Journal of Scientific Research and Reports

This study aims to develop and assess the performance of a batch-type ohmic heating system for the thermal processing of cow and buffalo milk, particularly investigating whether the ohmic system affects the nutritional and microbial quality of the milk. An experimental setup was fabricated with a 7-liter capacity, utilizing an agitator as one electrode and the vessel surface as the other. The system was tested for heating milk from 32°C to target temperatures of 75°C and 92°C. Key processing parameters, including agitator speed and applied voltage, were optimized for both milk types. The physicochemical and microbial properties of the ohmically heated milk were evaluated, along with performance metrics such as heating rates, power consumption, and system efficiency. The developed ohmic heating system achieved heating rates of 4.29°C/min for cow milk and 2.85°C/min for buffalo milk. Cow milk demonstrated lower energy consumption, requiring less time and voltage compared to buffalo milk, with system performance coefficients of 58% for cow milk and 50% for buffalo milk.

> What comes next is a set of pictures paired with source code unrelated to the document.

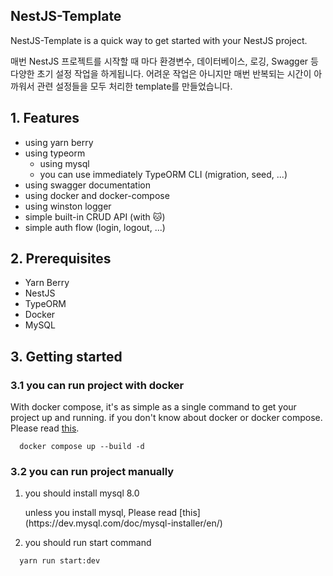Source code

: ## NestJS-Template

<p>NestJS-Template is a quick way to get started with your NestJS project.</p>
<p>매번 NestJS 프로젝트를 시작할 때 마다 환경변수, 데이터베이스, 로깅, Swagger 등 다양한 초기 설정 작업을 하게됩니다. 어려운 작업은 아니지만 매번 반복되는 시간이 아까워서 관련 설정들을 모두 처리한 template를 만들었습니다.</p>

## 1. Features

- using yarn berry
- using typeorm
  - using mysql
  - you can use immediately TypeORM CLI (migration, seed, ...)
- using swagger documentation
- using docker and docker-compose
- using winston logger
- simple built-in CRUD API (with 🐱)
- simple auth flow (login, logout, ...)

## 2. Prerequisites

- Yarn Berry
- NestJS
- TypeORM
- Docker
- MySQL

## 3. Getting started

### 3.1 you can run project with docker

With docker compose, it's as simple as a single command to get your project up and running.
if you don't know about docker or docker compose. Please read [this](https://docker-curriculum.com/).

```shell
  docker compose up --build -d
```

### 3.2 you can run project manually

1. <p>you should install mysql 8.0</p>
   unless you install mysql, Please read [this](https://dev.mysql.com/doc/mysql-installer/en/)

2. you should run start command

```shell
  yarn run start:dev
```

However, fouling on the agitator surface was identified as a challenge for industrial applications. Importantly, the ohmic heating process preserved the nutritional content while effectively reducing microbial load, confirming its potential for dairy processing. In conclusion, the batch-type ohmic heating system exhibited high efficiency and rapid heating capabilities for both cow and buffalo milk, indicating its viability for commercial use. Future research should focus on addressing fouling issues and further optimizing the system, enhancing the overall potential of ohmic heating technology in the dairy industry.